At Richtermeyer's urging, Weidner went to Meet the Firms Night at Xavier as a freshman to learn about networking. She ended up with an internship with Grant Thornton the following summer of 2009 after her sophomore year, working on employee benefit plans and learning the basics of auditing.
But her second internship with Ernst and Young led directly to the job she's held since graduation as a Certified Public Accountant. She was offered the position after attending the company's Emerging Leaders one-day networking program that summer, and she took off the spring semester of her junior year to spend three months with EY during their busy season.
"I worked with clients in the middle of the financial audit season," she says. "I put in a lot of hours, and it was good. I gained a lot of practical experience."
At the end of the internship, the company offered her a job to start after she completed her senior year.
Weidner's interest in accounting began with her father. "My dad was a CPA. He said I could do whatever I wanted if I studied accounting. Now, to most people, that would seem to mean, you could do whatever you wanted if whatever you wanted was to become an accountant."
Once at Xavier, however, Weidner's interests expanded when she realized that accounting also applies to sustainability and the environment. For her second major in Economics, she took a class in Environmental and Natural Resource Economics, which helped her understand how to integrate sustainability into her accounting career.
"I just really got interested in it and started taking as many classes as I could in resource economics, and all my electives were around ecology," she says.
Realizing she could marry her skills in accounting with her passion for the environment, she applied for and earned a Brueggeman fellowship at Xavier. She chose the economics of water as her year-long research project and spent two months in India the summer after graduating in May 2011, gathering data and studying Hindi.
The fellowship was a turning point for Weidner, who found another mentor in director James Buchanan. "He helped me write my Fulbright application to show how I could apply my accounting skills to sustainability," she says.
She returned to Cincinnati and, already certified as a CPA, started her job as a financial auditor at Ernst and Young in October. Six months later, she learned she had won the Fulbright scholarship and began preparing for her return trip to India the following summer.
As a Fulbright-Nehru student researcher in economics, Weidner partnered with an economic research institute and conducted household surveys in 19 mountain villages of Uttarakhand, gathering data on management, availability and quality of drinking water.
She spent 13 months in India for her project, "A Comparative Analysis of Water Management Strategies in the Indian Himalayas," and learned about how much water Indian households use on average.

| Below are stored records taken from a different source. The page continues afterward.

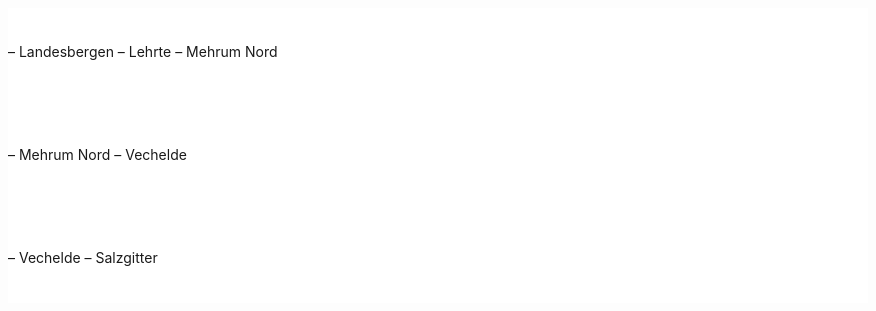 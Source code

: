 </tr>

<tr>

<td style="border-right: 0.5pt solid ; " align="left" valign="top" charoff="50">

 

</td>

<td style="border-right: 0.5pt solid ; " align="left" valign="top" charoff="50">

– Landesbergen – Lehrte – Mehrum Nord

</td>

<td style align="left" valign="top" charoff="50">

 

</td>

</tr>

<tr>

<td style="border-right: 0.5pt solid ; " align="left" valign="top" charoff="50">

 

</td>

<td style="border-right: 0.5pt solid ; " align="left" valign="top" charoff="50">

– Mehrum Nord – Vechelde

</td>

<td style align="left" valign="top" charoff="50">

 

</td>

</tr>

<tr>

<td style="border-right: 0.5pt solid ; border-bottom: 0.5pt solid ; " align="left" valign="top" charoff="50">

 

</td>

<td style="border-right: 0.5pt solid ; border-bottom: 0.5pt solid ; " align="left" valign="top" charoff="50">

– Vechelde – Salzgitter

</td>

<td style="border-bottom: 0.5pt solid ; " align="left" valign="top" charoff="50">

 

</td>

</tr>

When she came back, her job at Ernst and Young was waiting for her, even though she had to reapply. "EY was great. They said come back whenever you're finished."
Her Fulbright project has paid off in many ways, including at her job, where she now works in Climate Change and Sustainability Services. Weidner and her team help companies prepare data-heavy reports about their environmental impact in such areas as greenhouse gas and water consumption-similar to what she learned from her research in India.
"More and more companies are reporting on their water usage, and they're trying to establish whether they're working in a water scarce region and how much water it takes," she says.
"We work with them to be sure the information they're disclosing to their stakeholders is accurate," she says. "Everything I do in my job now is working with sustainability professionals from all different disciplines. But I'm always the accountant in the room."
Now living in Portland, Ore., Weidner is far from her Midwestern roots and the city that helped lay the foundation for her promising career. No worries. The internet's ubiquitous nature allows her to work from almost anywhere and stay connected to the city that helped launch her career.